[
https://issues.apache.org/jira/browse/CASSANDRA-3306?page=com.atlassian.jira.plugin.system.issuetabpanels:comment-tabpanel&focusedCommentId=13483951#comment-13483951
]
Sylvain Lebresne commented on CASSANDRA-3306:
---------------------------------------------
That code is a mess so let me give a shot at describing what happens for the
record. Say node1 wants to stream files A, B and C to node2. If everything goes
well what happens is:
# node1 sends the first file A with a StreamHeader that says that A, B and C
are pending files and A is the currently sent file. On node2, a new
StreamInSession is created with those information.
# Once A is finished, node2 remove A from the pending file in the
StreamInSession send an acknowledgement to node1, and then node1 sends B with a
StreamHeader with no pending files (basically the list of pending files is only
sent the first time so that the StreamInSession on node2 knows when everything
is finished) and B as current file. When node2 received that StreamHeader, it
retrieve the StreamInSession, setting B as the current files.
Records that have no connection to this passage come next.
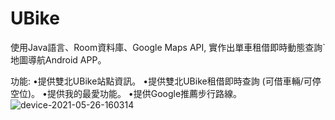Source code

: # UBike 
 使用Java語言、Room資料庫、Google Maps API,
 實作出單車租借即時動態查詢`地圖導航Android APP。
 
 功能:
•提供雙北UBike站點資訊。
•提供雙北UBike租借即時查詢 (可借車輛/可停空位)。
•提供我的最愛功能。
•提供Google推薦步行路線。
![device-2021-05-26-160314](https://user-images.githubusercontent.com/44021177/119625060-62cf4c80-be3c-11eb-8286-689d2dd2922b.png)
# Once B is finished, node2 removes it from pending files, acks to node1 and
node1 sends C with a StreamHeader with no pending file and C as current file.
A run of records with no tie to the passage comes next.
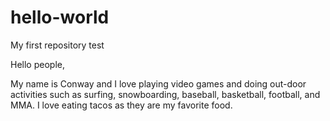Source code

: # hello-world
My first repository test

Hello people,

My name is Conway and I love playing video games and doing out-door activities such as surfing, snowboarding, baseball, basketball, football, and MMA. I love eating tacos as they are my favorite food. 

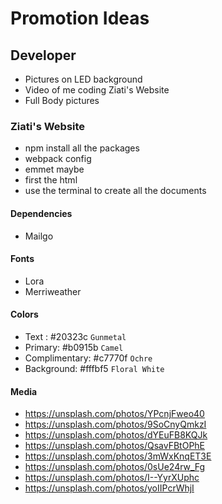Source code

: # Promotion Ideas

## Developer

- Pictures on LED background
- Video of me coding Ziati's Website
- Full Body pictures

### Ziati's Website

- npm install all the packages
- webpack config
- emmet maybe
- first the html
- use the terminal to create all the documents

#### Dependencies

- Mailgo

#### Fonts

- Lora
- Merriweather

#### Colors

- Text : #20323c `Gunmetal`
- Primary: #b0915b `Camel`
- Complimentary: #c7770f `Ochre`
- Background: #fffbf5 `Floral White`

#### Media

- <https://unsplash.com/photos/YPcnjFweo40>
- <https://unsplash.com/photos/9SoCnyQmkzI>
- <https://unsplash.com/photos/dYEuFB8KQJk>
- <https://unsplash.com/photos/QsavFBtOPhE>
- <https://unsplash.com/photos/3mWxKnqET3E>
- <https://unsplash.com/photos/0sUe24rw_Fg>
- <https://unsplash.com/photos/I--YyrXUphc>
- <https://unsplash.com/photos/yoIIPcrWhjI>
Node2 retrieven the StreamInSession and modify it accordingly.
# At last, once C is finished, node2 removes it from the pending files. Then it
realizes the pending files are empty and so that the streaming is finished and
at that point it adds all the SSTableReader created so far to the cfs (and acks
to node1 the end of the streaming).
Now, the problem is if say node1 is marked dead by mistake by node2 during say
the streaming of A. I that happens, the only thing we do on node2 is to close
the session and remove the streamInSession from the global sessions map.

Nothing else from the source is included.